Então é a vez de meu pai a embalar-me em um abraço apertado. Quando retribuo o gesto, ele funga e comprime mais força nos membros. São tantas lágrimas, abraços e soluços que sinto como se toda a minha família já estivesse se preparando para minha morte. Pergunto-me se algum deles acredita de verdade que eu possa vencer os Jogos Vorazes. Obrigo-me a descartar o pensamento amargo. Nem eu apostaria em mim mesma se fosse apenas um telespectador assistindo ao espetáculo na colheita. E é esse o meu objetivo, certo? Despertar pena nos outros e passar despercebida pelo resto do evento. Bom, estou conseguindo.

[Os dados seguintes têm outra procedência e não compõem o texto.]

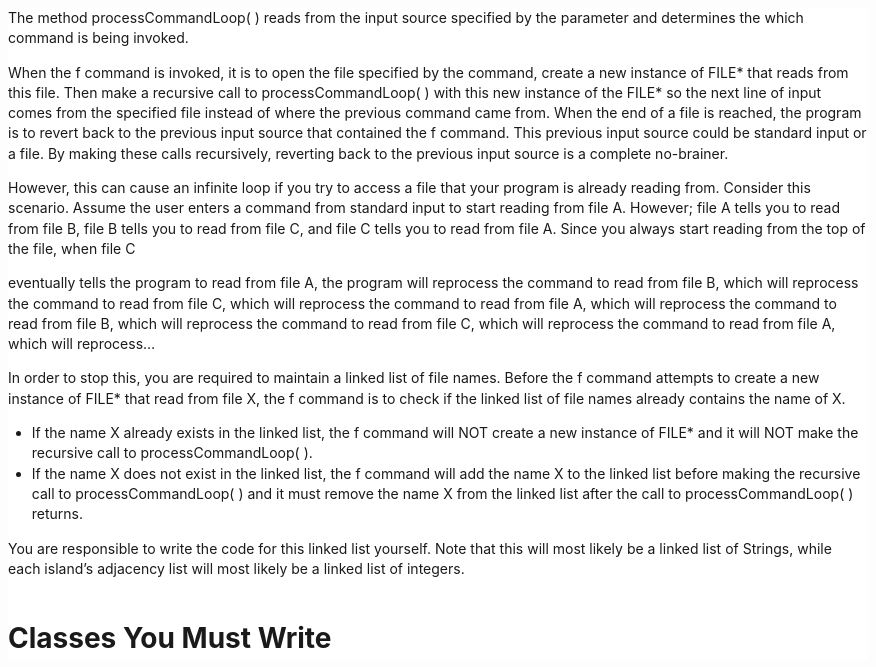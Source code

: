 


The method processCommandLoop( ) reads from the input source specified by the parameter and determines the which command is being invoked.




When the f command is invoked, it is to open the file specified by the command, create a new instance of FILE* that reads from this file.  Then make a recursive call to processCommandLoop( ) with this new instance of the FILE* so the next line of input comes from the specified file instead of where the previous command came from.  When the end of a file is reached, the program is to revert back to the previous input source that contained the f command.  This previous input source could be standard input or a file.   By making these calls recursively, reverting back to the previous input source is a complete no-brainer.




However, this can cause an infinite loop if you try to access a file that your program is already reading from.  Consider this scenario.  Assume the user enters a command from standard input to start reading from file A.  However; file A tells you to read from file B, file B tells you to read from file C, and file C tells you to read from file A.   Since you always start reading from the top of the file, when file C

eventually tells the program to read from file A, the program will reprocess the command to read from file B, which will reprocess the command to read from file C, which will reprocess the command to read from file A, which will reprocess the command to read from file B, which will reprocess the command to read from file C, which will reprocess the command to read from file A, which will reprocess…




In order to stop this, you are required to maintain a linked list of file names.  Before the f command attempts to create a new instance of FILE* that read from file X, the f command is to check if the linked list of file names already contains the name of X.

<ul>

 <li>If the name X already exists in the linked list, the f command will NOT create a new instance of FILE* and it will NOT make the recursive call to processCommandLoop( ).</li>

 <li>If the name X does not exist in the linked list, the f command will add the name X to the linked list before making the recursive call to processCommandLoop( ) and it must remove the name X from the linked list after the call to processCommandLoop( ) returns.</li>

</ul>




You are responsible to write the code for this linked list yourself.  Note that this will most likely be a linked list of Strings, while each island’s adjacency list will most likely be a linked list of integers.




<h1>Classes You Must Write</h1>



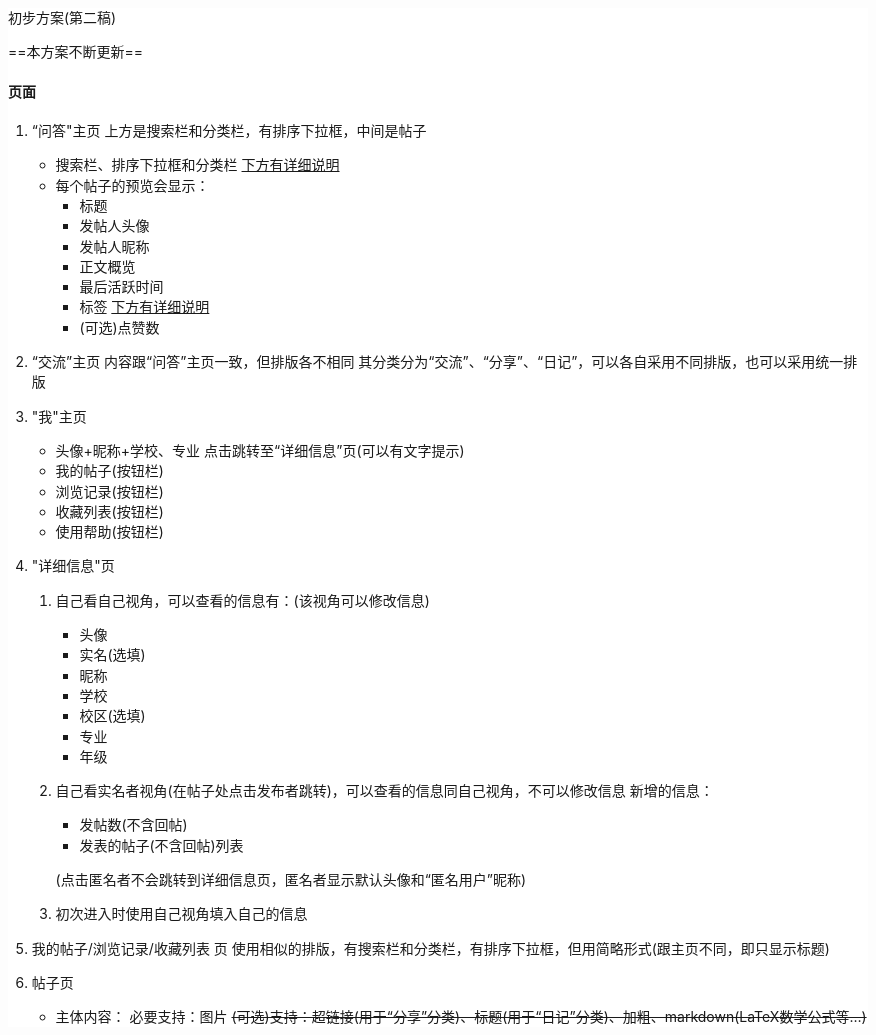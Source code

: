 初步方案(第二稿)

==本方案不断更新==

#### 页面

1. “问答"主页
   上方是搜索栏和分类栏，有排序下拉框，中间是帖子

   - 搜索栏、排序下拉框和分类栏 <u>下方有详细说明</u>
   - 每个帖子的预览会显示：
     - 标题
     - 发帖人头像
     - 发帖人昵称
     - 正文概览
     - 最后活跃时间
     - 标签 <u>下方有详细说明</u>
     - (可选)点赞数

2. “交流”主页
   内容跟“问答”主页一致，但排版各不相同
   其分类分为“交流”、“分享”、“日记”，可以各自采用不同排版，也可以采用统一排版

3. "我"主页

   - 头像+昵称+学校、专业
     点击跳转至“详细信息”页(可以有文字提示)
   - 我的帖子(按钮栏)
   - 浏览记录(按钮栏)
   - 收藏列表(按钮栏)
   - 使用帮助(按钮栏)

4. "详细信息"页

   1. 自己看自己视角，可以查看的信息有：(该视角可以修改信息)
      - 头像
      - 实名(选填)
      - 昵称
      - 学校
      - 校区(选填)
      - 专业
      - 年级
   2. 自己看实名者视角(在帖子处点击发布者跳转)，可以查看的信息同自己视角，不可以修改信息
      新增的信息：
      
      - 发帖数(不含回帖)
      - 发表的帖子(不含回帖)列表
      
      (点击匿名者不会跳转到详细信息页，匿名者显示默认头像和“匿名用户”昵称)
   3. 初次进入时使用自己视角填入自己的信息

5. 我的帖子/浏览记录/收藏列表 页
   使用相似的排版，有搜索栏和分类栏，有排序下拉框，但用简略形式(跟主页不同，即只显示标题)

6. 帖子页

   - 主体内容：
     必要支持：图片
     ~~(可选)支持：超链接(用于“分享”分类)、标题(用于“日记”分类)、加粗、markdown(LaTeX数学公式等…)~~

― Você é forte o suficiente para retornar, querida ― meu pai diz enquanto belisca o tecido aveludado do sofá. ― Não sei o que houve com você mais cedo, mas acredito que pode dar a volta por cima.

― Você é esperta, Jo. Aposto que consegue ficar viva se se esconder na arena e esperar que todos os tributos se matem. Ainda mais se tiver uma floresta. Você pode sobreviver de frutas e raízes, se tiver. Isso funcionou com Noreena, aquela velha do Cinco ― Aggie concorda.

― Eu sei o que estou fazendo. Serei mais esperta e forte que todos os tributos, eu garanto. Confiem em mim. ― Faço um muxoxo. Minha língua está coçando para que eu partilhe o meu plano com alguém, saber se o que estou prestes a fazer é realmente uma boa ideia. ― Lembram-se da Saffra, aquela garota do Distrito Nove, na última edição?

― Sim. Sei quem é ― meu pai diz e Aggie acena com a cabeça em concordância.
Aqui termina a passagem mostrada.